Your data files should go in the data/ folder or the test/data folder depending on whether you are running the main application or the tests. In either case, you should be able to access the file with the prefix data/<your-file>.spf.

The main function is located in apps/solve.cc. To this main function, select the configuration with the target solve next to the green Run button in the top right. The rest of the project is structured similarly to the last assignment. Feel free to add or modify files. Also note that any files that are in include/sudoku are visible to anyone, so only put the files/methods/data/etc. you want exposed in that folder.

Part 2: Solving Sudoku

You are not required to implement any specific Sudoku-solving algorithm. Feel free to look on the Internet for various strategies for solving Sudoku, or invent your own — just remember our course policies on citing outside code.

You are advised to not spend too much time on this part of the assignment. Don't worry about efficiency; pick an algorithm that is simple and easy to understand and implement. You might find this article on Wikipedia helpful.
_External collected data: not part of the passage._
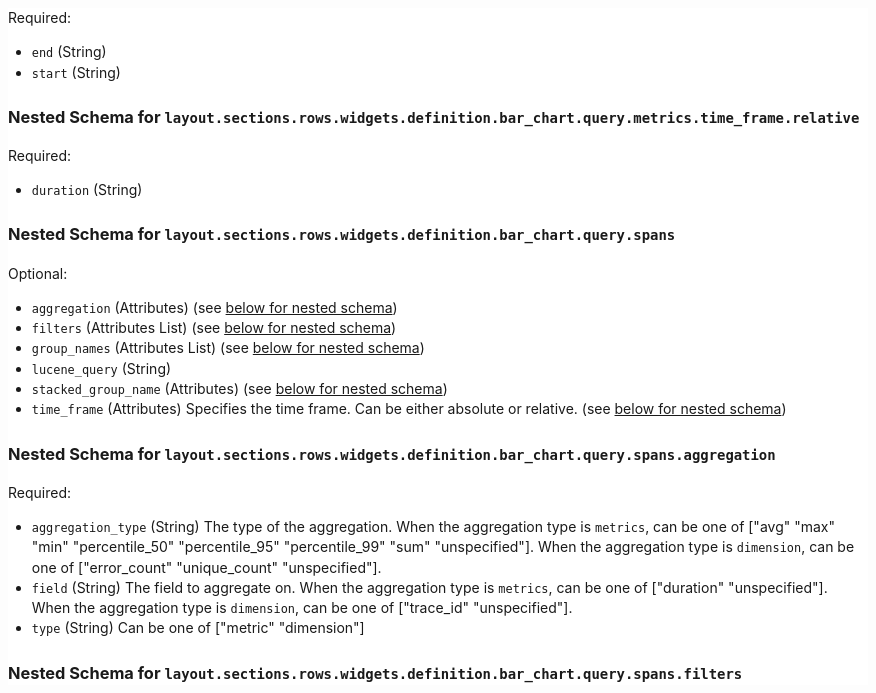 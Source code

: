 Required:

- `end` (String)
- `start` (String)


<a id="nestedatt--layout--sections--rows--widgets--definition--bar_chart--query--metrics--time_frame--relative"></a>
### Nested Schema for `layout.sections.rows.widgets.definition.bar_chart.query.metrics.time_frame.relative`

Required:

- `duration` (String)




<a id="nestedatt--layout--sections--rows--widgets--definition--bar_chart--query--spans"></a>
### Nested Schema for `layout.sections.rows.widgets.definition.bar_chart.query.spans`

Optional:

- `aggregation` (Attributes) (see [below for nested schema](#nestedatt--layout--sections--rows--widgets--definition--bar_chart--query--spans--aggregation))
- `filters` (Attributes List) (see [below for nested schema](#nestedatt--layout--sections--rows--widgets--definition--bar_chart--query--spans--filters))
- `group_names` (Attributes List) (see [below for nested schema](#nestedatt--layout--sections--rows--widgets--definition--bar_chart--query--spans--group_names))
- `lucene_query` (String)
- `stacked_group_name` (Attributes) (see [below for nested schema](#nestedatt--layout--sections--rows--widgets--definition--bar_chart--query--spans--stacked_group_name))
- `time_frame` (Attributes) Specifies the time frame. Can be either absolute or relative. (see [below for nested schema](#nestedatt--layout--sections--rows--widgets--definition--bar_chart--query--spans--time_frame))

<a id="nestedatt--layout--sections--rows--widgets--definition--bar_chart--query--spans--aggregation"></a>
### Nested Schema for `layout.sections.rows.widgets.definition.bar_chart.query.spans.aggregation`

Required:

- `aggregation_type` (String) The type of the aggregation. When the aggregation type is `metrics`, can be one of ["avg" "max" "min" "percentile_50" "percentile_95" "percentile_99" "sum" "unspecified"]. When the aggregation type is `dimension`, can be one of ["error_count" "unique_count" "unspecified"].
- `field` (String) The field to aggregate on. When the aggregation type is `metrics`, can be one of ["duration" "unspecified"]. When the aggregation type is `dimension`, can be one of ["trace_id" "unspecified"].
- `type` (String) Can be one of ["metric" "dimension"]


<a id="nestedatt--layout--sections--rows--widgets--definition--bar_chart--query--spans--filters"></a>
### Nested Schema for `layout.sections.rows.widgets.definition.bar_chart.query.spans.filters`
Here is another guide on solving Sudoku puzzles.

If that wasn't enough, below is a small guide on solving Sudoku puzzles.

SolvePuzzle() {
  for (every possible way to fill in the blank squares) {
    if (filled-in board is valid) {
      return filled-in board
    }
  }

  return IMPOSSIBLE
}

SolvePuzzle() {
  // this prunes invalid branches as soon as possible
  if (board is not valid) {
    return IMPOSSIBLE
  }

  if (board is valid and board is completely filled in) {
    return board
  }

  find an empty square

  for (digit in {1, ..., 9}) {
    fill in the empty square with digit
    recursively call SolvePuzzle on the modified board

    if (modified board has a solution) {
      return solution to modified board
    }
  }

  return IMPOSSIBLE;
}

If a given Sudoku puzzle is unsolvable, you should report that somehow (returning the string "Unsolvable", or returning the original unsolved puzzle would be sufficient).

Other Info

You may assume that every Sudoku game in an SPF file will be a standard 9x9 board, but your code should still be extensible enough to support different board sizes with only minor changes. Hexadecimal Sudoku (16x16) is a thing, and maybe one day we will come out with an SPF2.0 that supports it.
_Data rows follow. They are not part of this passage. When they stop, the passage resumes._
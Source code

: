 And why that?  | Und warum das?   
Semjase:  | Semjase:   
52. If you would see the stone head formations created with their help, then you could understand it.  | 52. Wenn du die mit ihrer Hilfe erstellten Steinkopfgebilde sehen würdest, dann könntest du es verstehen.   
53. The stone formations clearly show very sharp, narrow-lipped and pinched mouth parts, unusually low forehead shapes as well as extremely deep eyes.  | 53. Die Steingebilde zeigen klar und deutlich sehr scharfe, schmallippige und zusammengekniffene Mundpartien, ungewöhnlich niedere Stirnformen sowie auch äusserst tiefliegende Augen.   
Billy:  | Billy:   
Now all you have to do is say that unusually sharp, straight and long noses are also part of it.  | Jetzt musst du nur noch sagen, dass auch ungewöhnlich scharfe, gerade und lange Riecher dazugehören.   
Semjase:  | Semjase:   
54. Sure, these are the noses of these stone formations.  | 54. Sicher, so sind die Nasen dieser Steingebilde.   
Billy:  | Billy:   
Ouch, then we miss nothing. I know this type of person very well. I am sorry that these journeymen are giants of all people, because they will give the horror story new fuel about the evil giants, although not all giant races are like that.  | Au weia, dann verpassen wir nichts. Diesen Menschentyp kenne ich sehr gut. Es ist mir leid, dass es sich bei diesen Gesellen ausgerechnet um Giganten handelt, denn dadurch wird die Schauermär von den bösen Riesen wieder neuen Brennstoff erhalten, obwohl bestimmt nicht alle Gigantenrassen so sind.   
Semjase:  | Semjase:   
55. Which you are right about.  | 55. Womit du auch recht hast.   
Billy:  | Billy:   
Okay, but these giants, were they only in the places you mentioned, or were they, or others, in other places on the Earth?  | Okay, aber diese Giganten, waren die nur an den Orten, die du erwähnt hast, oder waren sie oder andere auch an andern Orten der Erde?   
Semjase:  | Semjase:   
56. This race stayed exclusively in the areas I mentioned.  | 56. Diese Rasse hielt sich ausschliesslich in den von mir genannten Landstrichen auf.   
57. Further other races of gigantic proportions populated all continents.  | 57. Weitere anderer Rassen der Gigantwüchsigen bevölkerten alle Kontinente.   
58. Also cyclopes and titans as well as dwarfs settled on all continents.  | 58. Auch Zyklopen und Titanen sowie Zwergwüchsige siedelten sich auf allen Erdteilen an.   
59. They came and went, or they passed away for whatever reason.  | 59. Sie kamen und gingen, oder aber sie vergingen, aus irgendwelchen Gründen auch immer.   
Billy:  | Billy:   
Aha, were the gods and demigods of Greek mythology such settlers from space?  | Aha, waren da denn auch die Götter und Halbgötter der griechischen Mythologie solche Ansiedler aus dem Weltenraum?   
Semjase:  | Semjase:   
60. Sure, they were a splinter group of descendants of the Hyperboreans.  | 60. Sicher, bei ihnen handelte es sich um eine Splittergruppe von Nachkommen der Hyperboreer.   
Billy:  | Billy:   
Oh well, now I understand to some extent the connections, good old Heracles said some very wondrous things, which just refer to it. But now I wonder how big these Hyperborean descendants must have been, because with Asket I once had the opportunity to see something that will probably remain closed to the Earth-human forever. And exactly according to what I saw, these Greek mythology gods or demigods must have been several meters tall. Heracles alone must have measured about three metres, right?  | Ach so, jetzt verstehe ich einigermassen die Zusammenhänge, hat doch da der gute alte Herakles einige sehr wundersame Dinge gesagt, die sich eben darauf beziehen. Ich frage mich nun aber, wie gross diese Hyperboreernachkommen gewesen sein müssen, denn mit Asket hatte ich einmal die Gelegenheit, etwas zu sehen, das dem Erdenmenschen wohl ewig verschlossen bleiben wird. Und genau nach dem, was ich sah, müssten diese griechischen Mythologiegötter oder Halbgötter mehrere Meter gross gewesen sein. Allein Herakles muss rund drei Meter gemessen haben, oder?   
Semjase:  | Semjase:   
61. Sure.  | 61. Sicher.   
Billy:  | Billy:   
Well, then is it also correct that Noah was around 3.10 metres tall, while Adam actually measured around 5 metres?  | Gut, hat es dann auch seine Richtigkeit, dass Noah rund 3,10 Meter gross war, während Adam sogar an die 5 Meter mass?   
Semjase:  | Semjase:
Some standard library classes you might find helpful in your code and tests:

• std::vector
• std::istringstream
• std::ifstream
• std::istream
• std::ostringstream
• std::ofstream
• std::ostream

C++ I/O streams are very similar to Java I/O streams.

Grading and Deliverables

• You must have at least one dedicated class (header + .cc) to represent a single Sudoku puzzle.
• You must overload std::istream &operator>> in this puzzle class to initialize an instance with data representing a single, unsolved puzzle (not an entire .spf file!)
• You must overload std::ostream &operator<< in this puzzle class to pretty-print the solved/unsolvable puzzle to a generic output stream (a file, stdout, string, network connection, etc.)
• You must allow the user to select a file to read the Sudoku puzzle(s) from (either with stdin or using command-line arguments), and you must make sure this file is valid.
• You must solve (or report as unsolvable) each puzzle in the file, and print out the solved (or unsolvable) puzzle to stdout.
• You must use Catch2 to test as much functionality as you can. Some examples of things we would expect to see tested: parsing an SPF file, solving puzzles, handling errors, edge cases, etc.